Monday, October 10, 2005

MHA speaks out against DHS interpretation of new law on ER use

From the Minnesota Hospital Association's "The Advocate" publication:

Concerned about the state's interpretation of new legislation aimed at curbing Medicaid emergency room payments for "convenience" level care, MHA staff and several MHA members have been speaking to Department of Human Services (DHS) officials about delaying and changing how it proposes to implement the law. The legislation was prepared to save the state approximately $3 million over the biennium. (With the loss of federal matching dollars, hospital payments are expected to be reduced by nearly $6 million.)

On Sept. 16, DHS shared a draft provider bulletin that first raised concerns about how the department was planning to implement the new law, effective Oct. 1. Rather than focusing exclusively on the issue of convenience care - which was what was addressed in legislation - the bulletin also delved into urgent-vs.-emergency care.

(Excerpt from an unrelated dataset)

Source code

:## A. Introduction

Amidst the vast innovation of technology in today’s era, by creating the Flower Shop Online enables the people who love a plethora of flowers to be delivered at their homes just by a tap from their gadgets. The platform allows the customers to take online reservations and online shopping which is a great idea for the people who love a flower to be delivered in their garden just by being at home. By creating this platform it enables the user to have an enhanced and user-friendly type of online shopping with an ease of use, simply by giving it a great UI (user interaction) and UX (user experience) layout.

Speaking on Sept. 16 with Chris Reisdorf, DHS' manager of benefit policy, MHA staff and several finance, billing and coding representatives from member hospitals shared two major areas of concern. First, EMTALA requires that anyone presenting in the emergency room must be treated as an emergency; and second, hospitals would have difficulty classifying treatment delivered as "emergency" or "non-emergency" retrospectively through billing codes. Members encouraged DHS staff to discuss EMTALA requirements with the Joint Commission on Accreditation of Healthcare Organizations, to analyze their claims database to quantify the problem and clarify usage of the new triage code.